Entries provided:
------------------------------------------------------------
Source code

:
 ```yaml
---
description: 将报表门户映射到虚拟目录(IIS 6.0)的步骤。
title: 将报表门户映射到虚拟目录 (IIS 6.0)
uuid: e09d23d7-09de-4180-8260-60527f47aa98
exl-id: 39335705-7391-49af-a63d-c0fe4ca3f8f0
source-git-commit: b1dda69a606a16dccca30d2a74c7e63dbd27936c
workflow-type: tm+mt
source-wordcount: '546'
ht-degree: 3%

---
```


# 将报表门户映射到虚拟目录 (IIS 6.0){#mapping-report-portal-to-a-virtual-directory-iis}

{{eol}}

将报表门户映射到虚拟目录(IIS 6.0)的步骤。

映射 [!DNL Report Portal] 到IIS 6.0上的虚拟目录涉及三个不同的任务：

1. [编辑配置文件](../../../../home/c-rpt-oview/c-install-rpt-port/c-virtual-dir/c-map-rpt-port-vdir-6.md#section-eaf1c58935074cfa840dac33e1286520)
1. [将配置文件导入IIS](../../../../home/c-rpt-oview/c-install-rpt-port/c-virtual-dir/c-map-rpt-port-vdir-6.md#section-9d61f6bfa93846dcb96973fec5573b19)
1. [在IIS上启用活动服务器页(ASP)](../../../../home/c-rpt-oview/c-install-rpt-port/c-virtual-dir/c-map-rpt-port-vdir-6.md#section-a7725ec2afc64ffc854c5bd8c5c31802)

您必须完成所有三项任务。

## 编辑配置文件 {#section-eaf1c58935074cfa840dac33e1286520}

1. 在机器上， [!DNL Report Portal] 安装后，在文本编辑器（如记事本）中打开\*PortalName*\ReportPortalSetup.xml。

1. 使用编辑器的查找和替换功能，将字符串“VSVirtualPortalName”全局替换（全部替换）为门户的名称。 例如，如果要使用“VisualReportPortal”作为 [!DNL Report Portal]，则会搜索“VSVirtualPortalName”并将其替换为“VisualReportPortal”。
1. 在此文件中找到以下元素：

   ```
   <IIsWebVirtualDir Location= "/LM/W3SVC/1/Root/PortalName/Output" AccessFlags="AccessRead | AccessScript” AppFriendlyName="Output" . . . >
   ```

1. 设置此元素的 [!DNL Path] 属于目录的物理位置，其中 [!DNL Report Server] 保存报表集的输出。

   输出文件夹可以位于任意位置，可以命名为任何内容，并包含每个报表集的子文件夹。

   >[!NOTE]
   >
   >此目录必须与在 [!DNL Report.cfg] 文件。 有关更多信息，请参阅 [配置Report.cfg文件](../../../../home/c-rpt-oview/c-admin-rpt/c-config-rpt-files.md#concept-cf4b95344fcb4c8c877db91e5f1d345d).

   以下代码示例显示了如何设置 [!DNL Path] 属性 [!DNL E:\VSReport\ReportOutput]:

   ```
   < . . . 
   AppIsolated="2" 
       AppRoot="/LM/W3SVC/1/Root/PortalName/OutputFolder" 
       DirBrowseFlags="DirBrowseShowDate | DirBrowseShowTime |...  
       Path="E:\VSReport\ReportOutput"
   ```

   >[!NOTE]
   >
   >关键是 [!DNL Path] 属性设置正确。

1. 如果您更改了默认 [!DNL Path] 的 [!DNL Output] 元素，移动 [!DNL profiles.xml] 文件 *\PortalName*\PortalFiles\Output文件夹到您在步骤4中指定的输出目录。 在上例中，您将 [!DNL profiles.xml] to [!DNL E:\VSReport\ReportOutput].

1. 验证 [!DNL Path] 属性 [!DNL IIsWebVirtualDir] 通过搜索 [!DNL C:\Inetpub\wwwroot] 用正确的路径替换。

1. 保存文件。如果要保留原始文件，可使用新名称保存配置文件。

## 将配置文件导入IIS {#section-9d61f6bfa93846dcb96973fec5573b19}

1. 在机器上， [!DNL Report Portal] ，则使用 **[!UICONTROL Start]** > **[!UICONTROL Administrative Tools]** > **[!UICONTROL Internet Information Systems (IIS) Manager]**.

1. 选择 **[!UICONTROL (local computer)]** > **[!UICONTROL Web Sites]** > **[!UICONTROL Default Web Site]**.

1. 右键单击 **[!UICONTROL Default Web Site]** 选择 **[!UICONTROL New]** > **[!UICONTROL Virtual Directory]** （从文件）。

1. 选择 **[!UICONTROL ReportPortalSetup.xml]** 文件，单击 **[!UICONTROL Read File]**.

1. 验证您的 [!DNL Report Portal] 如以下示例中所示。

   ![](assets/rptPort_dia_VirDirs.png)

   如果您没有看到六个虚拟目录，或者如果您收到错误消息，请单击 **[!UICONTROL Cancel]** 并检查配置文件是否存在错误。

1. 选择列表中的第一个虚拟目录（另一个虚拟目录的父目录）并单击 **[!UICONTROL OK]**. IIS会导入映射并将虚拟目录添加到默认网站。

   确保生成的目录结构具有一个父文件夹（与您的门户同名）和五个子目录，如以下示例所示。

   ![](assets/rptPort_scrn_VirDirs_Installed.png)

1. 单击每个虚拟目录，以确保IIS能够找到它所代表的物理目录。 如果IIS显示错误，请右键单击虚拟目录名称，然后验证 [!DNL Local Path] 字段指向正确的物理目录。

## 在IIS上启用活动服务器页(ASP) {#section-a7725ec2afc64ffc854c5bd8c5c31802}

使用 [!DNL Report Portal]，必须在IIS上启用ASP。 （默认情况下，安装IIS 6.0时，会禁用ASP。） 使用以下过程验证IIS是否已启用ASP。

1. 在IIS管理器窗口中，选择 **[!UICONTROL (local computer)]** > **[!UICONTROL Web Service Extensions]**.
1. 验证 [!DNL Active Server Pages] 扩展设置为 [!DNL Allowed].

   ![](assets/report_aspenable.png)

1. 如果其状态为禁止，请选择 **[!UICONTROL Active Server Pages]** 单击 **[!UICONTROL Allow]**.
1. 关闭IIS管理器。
------------------------------------------------------------
Repeat each line of the data exactly as it appears above.

Response below:
Source code

:
 ```yaml
---
description: 将报表门户映射到虚拟目录(IIS 6.0)的步骤。
title: 将报表门户映射到虚拟目录 (IIS 6.0)
uuid: e09d23d7-09de-4180-8260-60527f47aa98
exl-id: 39335705-7391-49af-a63d-c0fe4ca3f8f0
source-git-commit: b1dda69a606a16dccca30d2a74c7e63dbd27936c
workflow-type: tm+mt
source-wordcount: '546'
ht-degree: 3%

---
```


# 将报表门户映射到虚拟目录 (IIS 6.0){#mapping-report-portal-to-a-virtual-directory-iis}

{{eol}}

将报表门户映射到虚拟目录(IIS 6.0)的步骤。

映射 [!DNL Report Portal] 到IIS 6.0上的虚拟目录涉及三个不同的任务：

1. [编辑配置文件](../../../../home/c-rpt-oview/c-install-rpt-port/c-virtual-dir/c-map-rpt-port-vdir-6.md#section-eaf1c58935074cfa840dac33e1286520)
1. [将配置文件导入IIS](../../../../home/c-rpt-oview/c-install-rpt-port/c-virtual-dir/c-map-rpt-port-vdir-6.md#section-9d61f6bfa93846dcb96973fec5573b19)
1. [在IIS上启用活动服务器页(ASP)](../../../../home/c-rpt-oview/c-install-rpt-port/c-virtual-dir/c-map-rpt-port-vdir-6.md#section-a7725ec2afc64ffc854c5bd8c5c31802)

您必须完成所有三项任务。

## 编辑配置文件 {#section-eaf1c58935074cfa840dac33e1286520}

1. 在机器上， [!DNL Report Portal] 安装后，在文本编辑器（如记事本）中打开\*PortalName*\ReportPortalSetup.xml。

1. 使用编辑器的查找和替换功能，将字符串“VSVirtualPortalName”全局替换（全部替换）为门户的名称。 例如，如果要使用“VisualReportPortal”作为 [!DNL Report Portal]，则会搜索“VSVirtualPortalName”并将其替换为“VisualReportPortal”。
1. 在此文件中找到以下元素：

   ```
   <IIsWebVirtualDir Location= "/LM/W3SVC/1/Root/PortalName/Output" AccessFlags="AccessRead | AccessScript” AppFriendlyName="Output" . . . >
   ```

1. 设置此元素的 [!DNL Path] 属于目录的物理位置，其中 [!DNL Report Server] 保存报表集的输出。

   输出文件夹可以位于任意位置，可以命名为任何内容，并包含每个报表集的子文件夹。

   >[!NOTE]
   >
   >此目录必须与在 [!DNL Report.cfg] 文件。 有关更多信息，请参阅 [配置Report.cfg文件](../../../../home/c-rpt-oview/c-admin-rpt/c-config-rpt-files.md#concept-cf4b95344fcb4c8c877db91e5f1d345d).

   以下代码示例显示了如何设置 [!DNL Path] 属性 [!DNL E:\VSReport\ReportOutput]:

   ```
   < . . . 
   AppIsolated="2" 
       AppRoot="/LM/W3SVC/1/Root/PortalName/OutputFolder" 
       DirBrowseFlags="DirBrowseShowDate | DirBrowseShowTime |...  
       Path="E:\VSReport\ReportOutput"
   ```

   >[!NOTE]
   >
   >关键是 [!DNL Path] 属性设置正确。

1. 如果您更改了默认 [!DNL Path] 的 [!DNL Output] 元素，移动 [!DNL profiles.xml] 文件 *\PortalName*\PortalFiles\Output文件夹到您在步骤4中指定的输出目录。 在上例中，您将 [!DNL profiles.xml] to [!DNL E:\VSReport\ReportOutput].

1. 验证 [!DNL Path] 属性 [!DNL IIsWebVirtualDir] 通过搜索 [!DNL C:\Inetpub\wwwroot] 用正确的路径替换。

1. 保存文件。如果要保留原始文件，可使用新名称保存配置文件。

## 将配置文件导入IIS {#section-9d61f6bfa93846dcb96973fec5573b19}

1. 在机器上， [!DNL Report Portal] ，则使用 **[!UICONTROL Start]** > **[!UICONTROL Administrative Tools]** > **[!UICONTROL Internet Information Systems (IIS) Manager]**.

1. 选择 **[!UICONTROL (local computer)]** > **[!UICONTROL Web Sites]** > **[!UICONTROL Default Web Site]**.

1. 右键单击 **[!UICONTROL Default Web Site]** 选择 **[!UICONTROL New]** > **[!UICONTROL Virtual Directory]** （从文件）。

1. 选择 **[!UICONTROL ReportPortalSetup.xml]** 文件，单击 **[!UICONTROL Read File]**.

1. 验证您的 [!DNL Report Portal] 如以下示例中所示。

   ![](assets/rptPort_dia_VirDirs.png)

   如果您没有看到六个虚拟目录，或者如果您收到错误消息，请单击 **[!UICONTROL Cancel]** 并检查配置文件是否存在错误。

1. 选择列表中的第一个虚拟目录（另一个虚拟目录的父目录）并单击 **[!UICONTROL OK]**. IIS会导入映射并将虚拟目录添加到默认网站。

   确保生成的目录结构具有一个父文件夹（与您的门户同名）和五个子目录，如以下示例所示。

   ![](assets/rptPort_scrn_VirDirs_Installed.png)

1. 单击每个虚拟目录，以确保IIS能够找到它所代表的物理目录。 如果IIS显示错误，请右键单击虚拟目录名称，然后验证 [!DNL Local Path] 字段指向正确的物理目录。

## 在IIS上启用活动服务器页(ASP) {#section-a7725ec2afc64ffc854c5bd8c5c31802}

使用 [!DNL Report Portal]，必须在IIS上启用ASP。 （默认情况下，安装IIS 6.0时，会禁用ASP。） 使用以下过程验证IIS是否已启用ASP。

1. 在IIS管理器窗口中，选择 **[!UICONTROL (local computer)]** > **[!UICONTROL Web Service Extensions]**.
1. 验证 [!DNL Active Server Pages] 扩展设置为 [!DNL Allowed].

   ![](assets/report_aspenable.png)

1. 如果其状态为禁止，请选择 **[!UICONTROL Active Server Pages]** 单击 **[!UICONTROL Allow]**.
1. 关闭IIS管理器。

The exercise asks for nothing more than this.